**WHAT YOU SHOULD DO**
Every line from the one with "My name is Jack" through the final line of the entries below should be returned exactly; leave out all other lines.

**DATA EXTRACT**
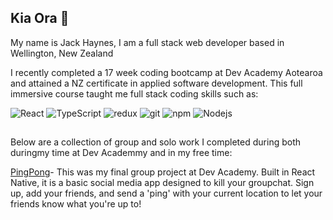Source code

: ## Kia Ora 👋 ##

My name is Jack Haynes, I am a full stack web developer based in Wellington, New Zealand

I recently completed a 17 week coding bootcamp at Dev Academy Aotearoa and attained a NZ certificate in applied software development. This full immersive course taught me full stack coding skills such as: 
<p>
  <img alt="React" src="https://img.shields.io/badge/-React-45b8d8?style=flat-square&logo=react&logoColor=white" />  
  <img alt="TypeScript" src="https://img.shields.io/badge/-TypeScript-007ACC?style=flat-square&logo=typescript&logoColor=white" />
  <img alt="redux" src="https://img.shields.io/badge/-Redux-764ABC?style=flat-square&logo=redux&logoColor=white" />
  <img alt="git" src="https://img.shields.io/badge/-Git-F05032?style=flat-square&logo=git&logoColor=white" />   
  <img alt="npm" src="https://img.shields.io/badge/-NPM-CB3837?style=flat-square&logo=npm&logoColor=white" />  
  <img alt="Nodejs" src="https://img.shields.io/badge/-Nodejs-43853d?style=flat-square&logo=Node.js&logoColor=white" />
</p>

##

Below are a collection of group and solo work I completed during both duringmy time at Dev Academmy and in my free time: 

[PingPong](https://github.com/J-Haynes/pingpong)- This was my final group project at Dev Academy. Built in React Native, it is a basic social media app designed to kill your groupchat. Sign up, add your friends, and send a 'ping' with your current location to let your friends know what you're up to!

**TASK OUTPUT**
My name is Jack Haynes, I am a full stack web developer based in Wellington, New Zealand

I recently completed a 17 week coding bootcamp at Dev Academy Aotearoa and attained a NZ certificate in applied software development. This full immersive course taught me full stack coding skills such as: 
<p>
  <img alt="React" src="https://img.shields.io/badge/-React-45b8d8?style=flat-square&logo=react&logoColor=white" />  
  <img alt="TypeScript" src="https://img.shields.io/badge/-TypeScript-007ACC?style=flat-square&logo=typescript&logoColor=white" />
  <img alt="redux" src="https://img.shields.io/badge/-Redux-764ABC?style=flat-square&logo=redux&logoColor=white" />
  <img alt="git" src="https://img.shields.io/badge/-Git-F05032?style=flat-square&logo=git&logoColor=white" />   
  <img alt="npm" src="https://img.shields.io/badge/-NPM-CB3837?style=flat-square&logo=npm&logoColor=white" />  
  <img alt="Nodejs" src="https://img.shields.io/badge/-Nodejs-43853d?style=flat-square&logo=Node.js&logoColor=white" />
</p>

##

Below are a collection of group and solo work I completed during both duringmy time at Dev Academmy and in my free time: 

[PingPong](https://github.com/J-Haynes/pingpong)- This was my final group project at Dev Academy. Built in React Native, it is a basic social media app designed to kill your groupchat. Sign up, add your friends, and send a 'ping' with your current location to let your friends know what you're up to!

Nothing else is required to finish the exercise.